Marine ecosystem shifts with deglacial sea-ice loss inferred from ancient DNA shotgun sequencing
Heike Zimmermann, Kathleen R. Stoof‐Leichsenring, Viktor Dinkel, Lars Harms, Luise Schulte, Marc‐Thorsten Hütt, Dirk Nürnberg, Ralf Tiedemann, Ulrike Herzschuh
Abstract
Sea ice is a key factor for the functioning and services provided by polar marine ecosystems. However, ecosystem responses to sea-ice loss are largely unknown because time-series data are lacking. Here, we use shotgun metagenomics of marine sedimentary ancient DNA off Kamchatka (Western Bering Sea) covering the last ~20,000 years. We traced shifts from a sea ice-adapted late-glacial ecosystem, characterized by diatoms, copepods, and codfish to an ice-free Holocene characterized by cyanobacteria, salmon, and herring.

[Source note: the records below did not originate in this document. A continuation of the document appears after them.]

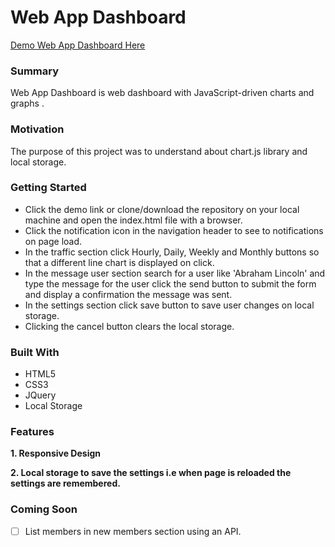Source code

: # Web App Dashboard
[Demo Web App Dashboard Here](https://yog9.github.io/Web-App-Dashboard/)

### Summary
Web App Dashboard is web dashboard with JavaScript-driven charts and graphs .

### Motivation
The purpose of this project was to understand about chart.js library and local storage.

### Getting Started
* Click the demo link or clone/download the repository on your local machine and open the index.html file with a browser.
* Click the notification icon in the navigation header to see to notifications on page load.
* In the traffic section click  Hourly, Daily, Weekly and Monthly buttons so that a different line chart is displayed on click.
* In the message user section  search for a user like 'Abraham Lincoln' and type the message for the user click the send button  to submit the form and display a confirmation the message was sent.
* In the settings section click save button  to save user changes on local storage.
* Clicking the cancel button clears the local storage.

### Built With
* HTML5 
* CSS3
* JQuery
* Local Storage

### Features
**1. Responsive Design**

**2. Local storage to save the settings i.e when page is reloaded the settings are remembered.**

### Coming Soon 
- [ ] List members in new members section using an API.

By providing information about marine ecosystem dynamics across a broad taxonomic spectrum, our data show that ancient DNA will be an important new tool in identifying long-term ecosystem responses to climate transitions for improvements of ocean and cryosphere risk assessments. We conclude that continuing sea-ice decline on the northern Bering Sea shelf might impact on carbon export and disrupt benthic food supply and could allow for a northward expansion of salmon and Pacific herring.